Recipe for vacation?
Thursday, March 26th, 20091 toddler
1 15 week old
1 woman about to turn 90
2 great-grandparents
1 house
1 bathroom
1 lost luggage
9 days
Mix it all up, bake at 3 degrees Celsius and you don’t exactly get a carefree week. We were pampered and….hallelujah….got some sleep. Thane and Mara slept upstairs with Gia and Pappou while Jay and I slept in the basement. The basement was cold. Too cold for the kids but perfect for us. The bed had this amazing comforter. We would slide into bed, feeling like we had a lead weight on us but in the crisp night it was perfect and let us slumber in this very refreshing sleep…until 8 am every morning.
The trip did not start out well but I tried to maintain a very cheerful and perky attitude. We awoke at 3:30 am to get to the airport around 2 hours later. Once there we checked in and made our way to some breakfast. Being the thoughtful passengers we are, we ordered some corned beef hash, creating a wonderfully wafting aroma for a small, recirculating air airplane. At 7 am they announced we were delayed. Our Detroit layover was only 30 minutes so we were hopeless to make it. They switched our airline (no not flight, entire airline) and our layover city (now Toronto) and we waited around for 3 more hours. Imagine being in the airport for 5 hours. Now add a 3 month old. Now add a toddler.
We survived the trip, made our connection, and arrived in Ottawa, sans 1 piece of luggage. One piece of luggage that had my breast pump. There was no sign of it either and it had been 12 hours since I last pumped when we arrived. I was hurting and Mara won’t nurse anymore. Four hours later we spent $400 Cdn and bought a new one. Five uses later my luggage arrived.
The week was spent with family, cousins and grandparents, neighbors and aunts. We missed the snow fall but were there for the thaw. We visited the Farm again. Thane had a blast. Mara, who had been close to rolling over the week before the trip, was not out of anyone’s arms long enough to try again. She was cuddled all week long. Gia watched Thane and Mara or just Mara several times, giving Jay and I some time to be out together.
Aunt Sue’s 90th birthday unfortunately saw her with a cold so we celebrated quietly at home.

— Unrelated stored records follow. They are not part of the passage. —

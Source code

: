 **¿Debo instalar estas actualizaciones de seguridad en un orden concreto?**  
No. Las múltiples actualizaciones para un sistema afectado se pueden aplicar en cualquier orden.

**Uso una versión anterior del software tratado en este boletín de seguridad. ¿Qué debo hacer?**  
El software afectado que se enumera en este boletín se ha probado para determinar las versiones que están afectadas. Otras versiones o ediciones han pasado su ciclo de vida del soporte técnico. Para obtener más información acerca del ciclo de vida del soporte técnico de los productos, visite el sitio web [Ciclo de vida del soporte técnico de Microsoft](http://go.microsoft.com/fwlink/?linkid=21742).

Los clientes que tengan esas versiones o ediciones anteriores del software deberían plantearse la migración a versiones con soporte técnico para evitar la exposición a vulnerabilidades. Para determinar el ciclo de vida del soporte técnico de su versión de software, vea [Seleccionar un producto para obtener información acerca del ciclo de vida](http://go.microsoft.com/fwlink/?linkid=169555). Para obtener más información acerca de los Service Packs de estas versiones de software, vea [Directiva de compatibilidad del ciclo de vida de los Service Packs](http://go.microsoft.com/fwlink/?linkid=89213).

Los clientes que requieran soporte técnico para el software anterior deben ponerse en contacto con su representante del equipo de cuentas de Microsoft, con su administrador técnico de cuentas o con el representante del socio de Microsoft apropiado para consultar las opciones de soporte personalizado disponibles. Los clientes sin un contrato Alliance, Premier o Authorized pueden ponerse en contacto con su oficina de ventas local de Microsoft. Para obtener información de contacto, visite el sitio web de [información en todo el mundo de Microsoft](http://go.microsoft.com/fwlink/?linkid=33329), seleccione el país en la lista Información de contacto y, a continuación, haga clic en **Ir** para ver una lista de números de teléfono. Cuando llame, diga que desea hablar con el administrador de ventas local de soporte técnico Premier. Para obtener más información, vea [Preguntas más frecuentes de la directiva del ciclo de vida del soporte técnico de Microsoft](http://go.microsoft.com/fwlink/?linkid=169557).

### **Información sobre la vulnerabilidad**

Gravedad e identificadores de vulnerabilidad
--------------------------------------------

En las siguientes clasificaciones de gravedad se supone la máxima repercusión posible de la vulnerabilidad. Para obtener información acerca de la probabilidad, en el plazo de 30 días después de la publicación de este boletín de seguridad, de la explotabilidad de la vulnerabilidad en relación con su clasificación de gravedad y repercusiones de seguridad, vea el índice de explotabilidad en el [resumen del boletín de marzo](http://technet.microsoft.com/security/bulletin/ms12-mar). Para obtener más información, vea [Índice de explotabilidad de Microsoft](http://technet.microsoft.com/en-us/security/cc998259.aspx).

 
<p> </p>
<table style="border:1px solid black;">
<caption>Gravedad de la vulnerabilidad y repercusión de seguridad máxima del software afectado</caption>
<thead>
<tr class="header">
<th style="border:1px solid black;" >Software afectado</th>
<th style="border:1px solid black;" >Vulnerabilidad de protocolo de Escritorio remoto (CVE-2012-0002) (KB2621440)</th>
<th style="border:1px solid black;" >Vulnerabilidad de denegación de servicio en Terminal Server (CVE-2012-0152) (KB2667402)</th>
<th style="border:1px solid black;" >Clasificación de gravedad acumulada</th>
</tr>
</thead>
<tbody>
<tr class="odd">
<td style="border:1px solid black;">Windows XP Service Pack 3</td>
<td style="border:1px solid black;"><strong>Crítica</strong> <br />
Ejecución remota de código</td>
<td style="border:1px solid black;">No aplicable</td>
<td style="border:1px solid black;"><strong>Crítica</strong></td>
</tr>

Julie, the quintessential super-mom, thought Thane was old enough to be potty trained, and I, always eager to move to the next milestone agreed. Jay disagreed but humored me. Have you every tried to potty train a child in a house with one bathroom? That is not your house? Where there is no dryer to wash wet pants? Where there are two elderly people who have a touch of the flu? We tried it the next day at Julie’s house with the boys. Jay summed it up very well…at least Dimitri is not old enough to remember his American cousin with the wet pants.

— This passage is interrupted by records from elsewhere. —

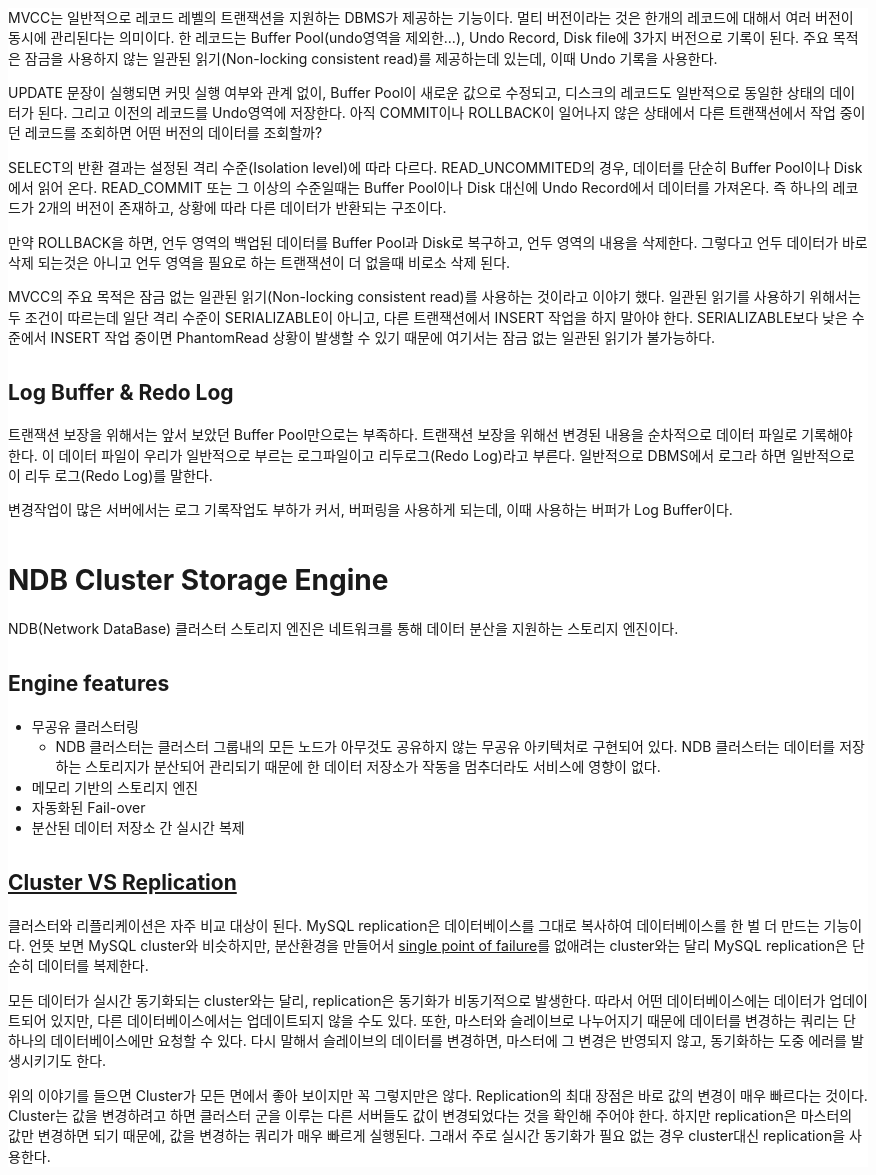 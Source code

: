 MVCC는 일반적으로 레코드 레벨의 트랜잭션을 지원하는 DBMS가 제공하는 기능이다.  멀티 버전이라는 것은 한개의 레코드에 대해서 여러 버전이 동시에 관리된다는 의미이다. 한 레코드는 Buffer Pool(undo영역을 제외한...), Undo Record, Disk file에 3가지 버전으로 기록이 된다. 주요 목적은 잠금을 사용하지 않는 일관된 읽기(Non-locking consistent read)를 제공하는데 있는데, 이때 Undo 기록을 사용한다.

UPDATE 문장이 실행되면 커밋 실행 여부와 관계 없이, Buffer Pool이 새로운 값으로 수정되고, 디스크의 레코드도 일반적으로 동일한 상태의 데이터가 된다. 그리고 이전의 레코드를 Undo영역에 저장한다.
아직 COMMIT이나 ROLLBACK이 일어나지 않은 상태에서 다른 트랜잭션에서 작업 중이던 레코드를 조회하면 어떤 버전의 데이터를 조회할까?

SELECT의 반환 결과는 설정된 격리 수준(Isolation level)에 따라 다르다. READ_UNCOMMITED의 경우, 데이터를 단순히 Buffer Pool이나 Disk에서 읽어 온다. READ_COMMIT 또는 그 이상의 수준일때는 Buffer Pool이나 Disk 대신에 Undo Record에서 데이터를 가져온다. 즉 하나의 레코드가 2개의 버전이 존재하고, 상황에 따라 다른 데이터가 반환되는 구조이다. 

만약 ROLLBACK을 하면, 언두 영역의 백업된 데이터를 Buffer Pool과 Disk로 복구하고, 언두 영역의 내용을 삭제한다. 그렇다고 언두 데이터가 바로 삭제 되는것은 아니고 언두 영역을 필요로 하는 트랜잭션이 더 없을때 비로소 삭제 된다. 

MVCC의 주요 목적은 잠금 없는 일관된 읽기(Non-locking consistent read)를 사용하는 것이라고 이야기 했다. 일관된 읽기를 사용하기 위해서는 두 조건이 따르는데 일단 격리 수준이 SERIALIZABLE이 아니고, 다른 트랜잭션에서 INSERT 작업을 하지 말아야 한다. SERIALIZABLE보다 낮은 수준에서 INSERT 작업 중이면 PhantomRead 상황이 발생할 수 있기 때문에 여기서는 잠금 없는 일관된 읽기가 불가능하다. 

## Log Buffer & Redo Log

트랜잭션 보장을 위해서는 앞서 보았던 Buffer Pool만으로는 부족하다. 트랜잭션 보장을 위해선 변경된 내용을 순차적으로 데이터 파일로 기록해야 한다. 이 데이터 파일이 우리가 일반적으로 부르는 로그파일이고 리두로그(Redo Log)라고 부른다. 일반적으로 DBMS에서 로그라 하면 일반적으로 이 리두 로그(Redo Log)를 말한다. 

변경작업이 많은 서버에서는 로그 기록작업도 부하가 커서, 버퍼링을 사용하게 되는데, 이때 사용하는 버퍼가 Log Buffer이다.

# NDB Cluster Storage Engine

NDB(Network DataBase) 클러스터 스토리지 엔진은 네트워크를 통해 데이터 분산을 지원하는 스토리지 엔진이다. 

## Engine features

* 무공유 클러스터링
	* NDB 클러스터는 클러스터 그룹내의 모든 노드가 아무것도 공유하지 않는 무공유 아키텍처로 구현되어 있다. NDB 클러스터는 데이터를 저장하는 스토리지가 분산되어 관리되기 때문에 한 데이터 저장소가 작동을 멈추더라도 서비스에 영향이 없다. 
* 메모리 기반의 스토리지 엔진
* 자동화된 Fail-over
* 분산된 데이터 저장소 간 실시간 복제

## [Cluster VS Replication](https://blog.seulgi.kim/2015/05/what-is-mysql-replication.html)

클러스터와 리플리케이션은 자주 비교 대상이 된다. MySQL replication은 데이터베이스를 그대로 복사하여 데이터베이스를 한 벌 더 만드는 기능이다. 언뜻 보면 MySQL cluster와 비슷하지만, 분산환경을 만들어서 [single point of failure](http://en.wikipedia.org/wiki/Single_point_of_failure)를 없애려는 cluster와는 달리 MySQL replication은 단순히 데이터를 복제한다.  
  
모든 데이터가 실시간 동기화되는 cluster와는 달리, replication은 동기화가 비동기적으로 발생한다. 따라서 어떤 데이터베이스에는 데이터가 업데이트되어 있지만, 다른 데이터베이스에서는 업데이트되지 않을 수도 있다.  또한, 마스터와 슬레이브로 나누어지기 때문에 데이터를 변경하는 쿼리는 단 하나의 데이터베이스에만 요청할 수 있다. 다시 말해서 슬레이브의 데이터를 변경하면, 마스터에 그 변경은 반영되지 않고, 동기화하는 도중 에러를 발생시키기도 한다.  

위의 이야기를 들으면 Cluster가 모든 면에서 좋아 보이지만 꼭 그렇지만은 않다. Replication의 최대 장점은 바로 값의 변경이 매우 빠르다는 것이다. Cluster는 값을 변경하려고 하면 클러스터 군을 이루는 다른 서버들도 값이 변경되었다는 것을 확인해 주어야 한다. 하지만 replication은 마스터의 값만 변경하면 되기 때문에, 값을 변경하는 쿼리가 매우 빠르게 실행된다. 그래서 주로 실시간 동기화가 필요 없는 경우 cluster대신 replication을 사용한다.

All in all, it was a good trip. I am thrilled the kids got to spend so much time with their family and Jay and I got a bit of a break (thanks gia!).
The trip home was as relaxing as the trip there.

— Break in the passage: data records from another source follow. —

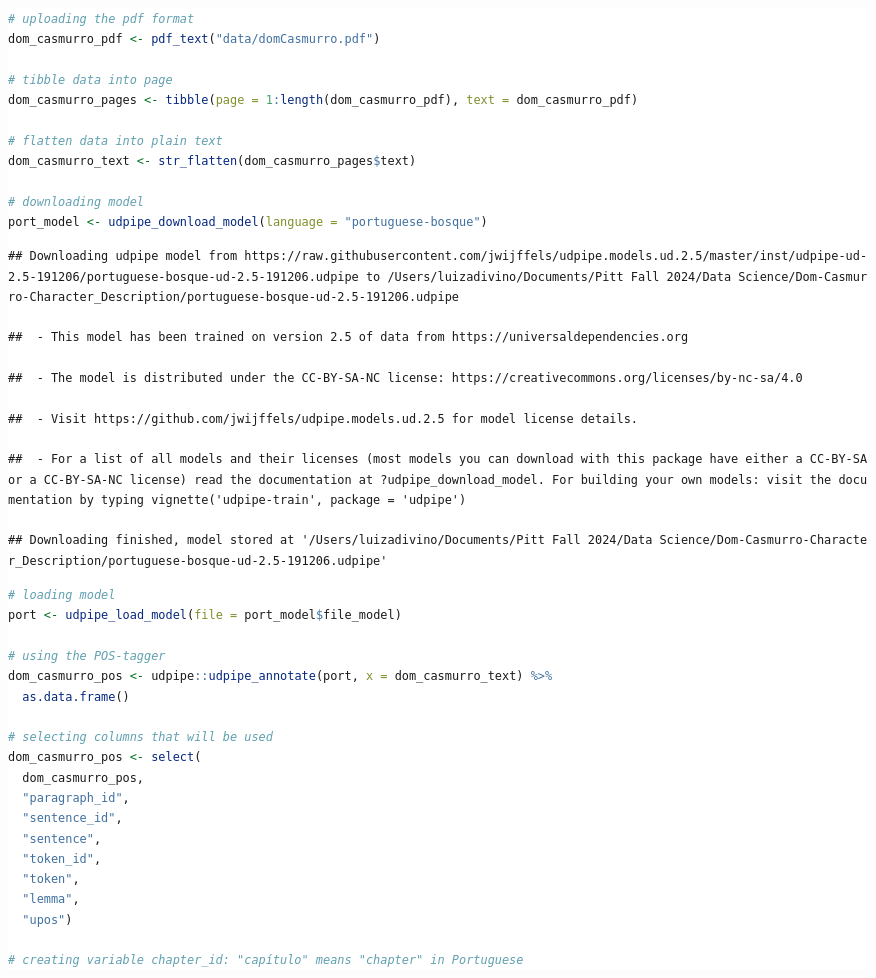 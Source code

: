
 ``` r
# uploading the pdf format
dom_casmurro_pdf <- pdf_text("data/domCasmurro.pdf")

# tibble data into page
dom_casmurro_pages <- tibble(page = 1:length(dom_casmurro_pdf), text = dom_casmurro_pdf)

# flatten data into plain text
dom_casmurro_text <- str_flatten(dom_casmurro_pages$text)

# downloading model
port_model <- udpipe_download_model(language = "portuguese-bosque")
```

    ## Downloading udpipe model from https://raw.githubusercontent.com/jwijffels/udpipe.models.ud.2.5/master/inst/udpipe-ud-2.5-191206/portuguese-bosque-ud-2.5-191206.udpipe to /Users/luizadivino/Documents/Pitt Fall 2024/Data Science/Dom-Casmurro-Character_Description/portuguese-bosque-ud-2.5-191206.udpipe

    ##  - This model has been trained on version 2.5 of data from https://universaldependencies.org

    ##  - The model is distributed under the CC-BY-SA-NC license: https://creativecommons.org/licenses/by-nc-sa/4.0

    ##  - Visit https://github.com/jwijffels/udpipe.models.ud.2.5 for model license details.

    ##  - For a list of all models and their licenses (most models you can download with this package have either a CC-BY-SA or a CC-BY-SA-NC license) read the documentation at ?udpipe_download_model. For building your own models: visit the documentation by typing vignette('udpipe-train', package = 'udpipe')

    ## Downloading finished, model stored at '/Users/luizadivino/Documents/Pitt Fall 2024/Data Science/Dom-Casmurro-Character_Description/portuguese-bosque-ud-2.5-191206.udpipe'

``` r
# loading model
port <- udpipe_load_model(file = port_model$file_model)

# using the POS-tagger
dom_casmurro_pos <- udpipe::udpipe_annotate(port, x = dom_casmurro_text) %>% 
  as.data.frame()

# selecting columns that will be used
dom_casmurro_pos <- select(
  dom_casmurro_pos, 
  "paragraph_id",
  "sentence_id",
  "sentence",
  "token_id",
  "token",
  "lemma",
  "upos")
  
# creating variable chapter_id: "capítulo" means "chapter" in Portuguese
```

As we were checking in, Delta realized we did not have a passport for Mara. Apparently this is an issue. Apparently we should never have been allowed to leave the country. They are looking at me like they are about to turn us out when I state that we got in their country this way, what are they going to, stop us from going back to ours? (Really, I said that). They thought about it for a few minutes, called ahead, risked facing a fine and sent us on our merry way.
Well, our merry way ended at the border crossing down the hall. Whereas we had breezed through customs just over a week earlier, we were now scoffed at for not having a passport for her (did I mention I did not get her passport because I was waiting for her revised birth certificate with the DanaĆ« spelled correctly?). Only they did not scoff. They looked, scanned our passports, snorted, then furiously started typing. They got up, walked away, came back, asked us to follow. They led us into a room and told us to sit. Talked to someone. Walked away. Walked back. Nothing said. I finally asked if it was because she did not have a passport and was answered with a gruff “yes.” Minutes ticked by and started to eat into our 90 minute window before our flight left. When we were finally addressed, I pleaded ignorance in not having her passport for Canadian travel. The guard walked from access door to desk to access door, apparently to some man behind the screen supervisor. She finally returned and looked ready to read us our Miranda rights but instead handed us back our paperwork with a promise to get a passport. I don’t have the stomach for a life of crime.
And yes, LM, lesson learned, get Mara a passport.